TASK OBJECTIVE
Would you restate every entry below word for word? Leave out the pictures.

Collected data
☆ ☆ ☆ ☆ ☆ ☆ ☆

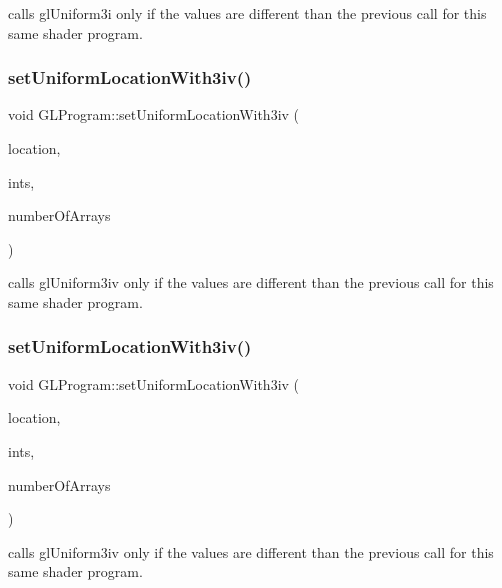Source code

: calls gl\+Uniform3i only if the values are different than the previous call for this same shader program. \mbox{\label{classGLProgram_a2fb342d0da47da38ec70fd670af18fe4}} 
\subsubsection{\texorpdfstring{set\+Uniform\+Location\+With3iv()}{setUniformLocationWith3iv()}\hspace{0.1cm}{\footnotesize\ttfamily [1/2]}}
{\footnotesize\ttfamily void G\+L\+Program\+::set\+Uniform\+Location\+With3iv (\begin{DoxyParamCaption}\item[{G\+Lint}]{location,  }\item[{G\+Lint $\ast$}]{ints,  }\item[{unsigned int}]{number\+Of\+Arrays }\end{DoxyParamCaption})}

calls gl\+Uniform3iv only if the values are different than the previous call for this same shader program. \mbox{\label{classGLProgram_a2fb342d0da47da38ec70fd670af18fe4}} 
\subsubsection{\texorpdfstring{set\+Uniform\+Location\+With3iv()}{setUniformLocationWith3iv()}\hspace{0.1cm}{\footnotesize\ttfamily [2/2]}}
{\footnotesize\ttfamily void G\+L\+Program\+::set\+Uniform\+Location\+With3iv (\begin{DoxyParamCaption}\item[{G\+Lint}]{location,  }\item[{G\+Lint $\ast$}]{ints,  }\item[{unsigned int}]{number\+Of\+Arrays }\end{DoxyParamCaption})}

calls gl\+Uniform3iv only if the values are different than the previous call for this same shader program. \mbox{\label{classGLProgram_aae6350415e7f86969daa6de160859cf3}} 
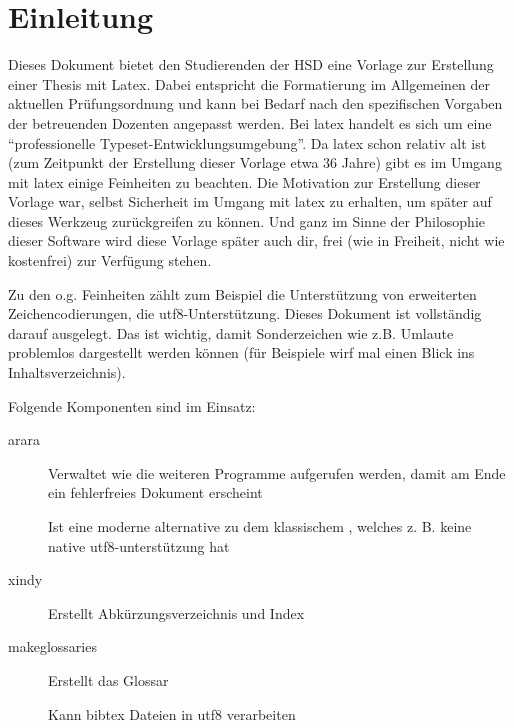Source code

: 
\newpage

\section{Einleitung}%
\label{sec:einl}
Dieses Dokument bietet den Studierenden der HSD eine Vorlage zur Erstellung einer Thesis mit Latex. Dabei entspricht die Formatierung im Allgemeinen der aktuellen Prüfungsordnung und kann bei Bedarf nach den spezifischen Vorgaben der betreuenden Dozenten angepasst werden. Bei \gls{latex} handelt es sich um eine \enquote{professionelle Typeset-Entwicklungsumgebung}. Da \gls{latex} schon relativ alt ist (zum Zeitpunkt der Erstellung dieser Vorlage etwa 36 Jahre) gibt es im Umgang mit \gls{latex} einige Feinheiten zu beachten. Die Motivation zur Erstellung dieser Vorlage war, selbst Sicherheit im Umgang mit \gls{latex} zu erhalten, um später auf dieses Werkzeug zurückgreifen zu können. Und ganz im Sinne der Philosophie dieser Software wird diese Vorlage später auch dir, frei (wie in Freiheit, nicht wie kostenfrei) zur Verfügung stehen.

Zu den o.g. Feinheiten zählt zum Beispiel die Unterstützung von erweiterten Zeichencodierungen, die \gls{utf8}-Unterstützung. Dieses Dokument ist vollständig darauf ausgelegt.
Das ist wichtig, damit Sonderzeichen wie z.B. Umlaute problemlos dargestellt werden können (für Beispiele wirf mal einen Blick ins Inhaltsverzeichnis).

Folgende Komponenten sind im Einsatz:
\begin{description}
  \item[arara] Verwaltet wie die weiteren Programme aufgerufen werden, damit am Ende ein fehlerfreies Dokument erscheint
  \item[\protect{}] Ist eine moderne alternative zu dem klassischem \glqq {}\grqq , welches z. B. keine native \gls{utf8}-unterstützung hat
  \item[xindy] Erstellt Abkürzungsverzeichnis und Index
  \item[makeglossaries] Erstellt das Glossar
  \item[\protect{}] Kann bibtex Dateien in \gls{utf8} verarbeiten
\end{description}

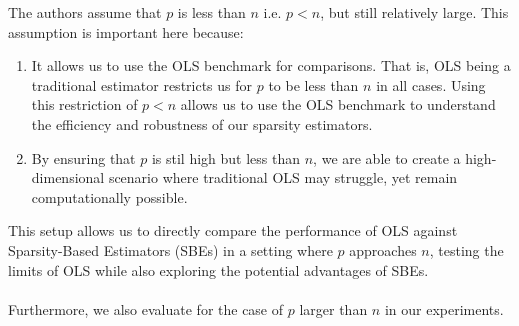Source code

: The authors assume that $p$ is less than $n$ i.e. $p < n$, but still relatively large. This assumption is important here because:
\begin{enumerate}
    \item It allows us to use the OLS benchmark for comparisons. That is, OLS being a traditional estimator restricts us for $p$ to be less than $n$ in all cases. Using this restriction of $p < n$ allows us to use the OLS benchmark to understand the efficiency and robustness of our sparsity estimators. 
    \item By ensuring that $p$ is stil high but less than $n$, we are able to create a high-dimensional scenario where traditional OLS may struggle, yet remain computationally possible. 
\end{enumerate}
This setup allows us to directly compare the performance of OLS against Sparsity-Based Estimators (SBEs) in a setting where $p$ approaches $n$, testing the limits of OLS while also exploring the potential advantages of SBEs. \\
\\
Furthermore, we also evaluate for the case of $p$ larger than $n$ in our experiments.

☆ ☆ ☆ ☆ ☆ ☆ ☆

RESULT OF THE TASK
Source code

: calls gl\+Uniform3i only if the values are different than the previous call for this same shader program. \mbox{\label{classGLProgram_a2fb342d0da47da38ec70fd670af18fe4}} 
\subsubsection{\texorpdfstring{set\+Uniform\+Location\+With3iv()}{setUniformLocationWith3iv()}\hspace{0.1cm}{\footnotesize\ttfamily [1/2]}}
{\footnotesize\ttfamily void G\+L\+Program\+::set\+Uniform\+Location\+With3iv (\begin{DoxyParamCaption}\item[{G\+Lint}]{location,  }\item[{G\+Lint $\ast$}]{ints,  }\item[{unsigned int}]{number\+Of\+Arrays }\end{DoxyParamCaption})}

calls gl\+Uniform3iv only if the values are different than the previous call for this same shader program. \mbox{\label{classGLProgram_a2fb342d0da47da38ec70fd670af18fe4}} 
\subsubsection{\texorpdfstring{set\+Uniform\+Location\+With3iv()}{setUniformLocationWith3iv()}\hspace{0.1cm}{\footnotesize\ttfamily [2/2]}}
{\footnotesize\ttfamily void G\+L\+Program\+::set\+Uniform\+Location\+With3iv (\begin{DoxyParamCaption}\item[{G\+Lint}]{location,  }\item[{G\+Lint $\ast$}]{ints,  }\item[{unsigned int}]{number\+Of\+Arrays }\end{DoxyParamCaption})}

calls gl\+Uniform3iv only if the values are different than the previous call for this same shader program. \mbox{\label{classGLProgram_aae6350415e7f86969daa6de160859cf3}} 
Source code

: 
\newpage

\section{Einleitung}%
\label{sec:einl}
Dieses Dokument bietet den Studierenden der HSD eine Vorlage zur Erstellung einer Thesis mit Latex. Dabei entspricht die Formatierung im Allgemeinen der aktuellen Prüfungsordnung und kann bei Bedarf nach den spezifischen Vorgaben der betreuenden Dozenten angepasst werden. Bei \gls{latex} handelt es sich um eine \enquote{professionelle Typeset-Entwicklungsumgebung}. Da \gls{latex} schon relativ alt ist (zum Zeitpunkt der Erstellung dieser Vorlage etwa 36 Jahre) gibt es im Umgang mit \gls{latex} einige Feinheiten zu beachten. Die Motivation zur Erstellung dieser Vorlage war, selbst Sicherheit im Umgang mit \gls{latex} zu erhalten, um später auf dieses Werkzeug zurückgreifen zu können. Und ganz im Sinne der Philosophie dieser Software wird diese Vorlage später auch dir, frei (wie in Freiheit, nicht wie kostenfrei) zur Verfügung stehen.

Zu den o.g. Feinheiten zählt zum Beispiel die Unterstützung von erweiterten Zeichencodierungen, die \gls{utf8}-Unterstützung. Dieses Dokument ist vollständig darauf ausgelegt.
Das ist wichtig, damit Sonderzeichen wie z.B. Umlaute problemlos dargestellt werden können (für Beispiele wirf mal einen Blick ins Inhaltsverzeichnis).

Folgende Komponenten sind im Einsatz:
\begin{description}
  \item[arara] Verwaltet wie die weiteren Programme aufgerufen werden, damit am Ende ein fehlerfreies Dokument erscheint
  \item[\protect{}] Ist eine moderne alternative zu dem klassischem \glqq {}\grqq , welches z. B. keine native \gls{utf8}-unterstützung hat
  \item[xindy] Erstellt Abkürzungsverzeichnis und Index
  \item[makeglossaries] Erstellt das Glossar
  \item[\protect{}] Kann bibtex Dateien in \gls{utf8} verarbeiten
\end{description}

Source code

: The authors assume that $p$ is less than $n$ i.e. $p < n$, but still relatively large. This assumption is important here because:
\begin{enumerate}
    \item It allows us to use the OLS benchmark for comparisons. That is, OLS being a traditional estimator restricts us for $p$ to be less than $n$ in all cases. Using this restriction of $p < n$ allows us to use the OLS benchmark to understand the efficiency and robustness of our sparsity estimators. 
    \item By ensuring that $p$ is stil high but less than $n$, we are able to create a high-dimensional scenario where traditional OLS may struggle, yet remain computationally possible. 
\end{enumerate}
This setup allows us to directly compare the performance of OLS against Sparsity-Based Estimators (SBEs) in a setting where $p$ approaches $n$, testing the limits of OLS while also exploring the potential advantages of SBEs. \\
\\
Furthermore, we also evaluate for the case of $p$ larger than $n$ in our experiments.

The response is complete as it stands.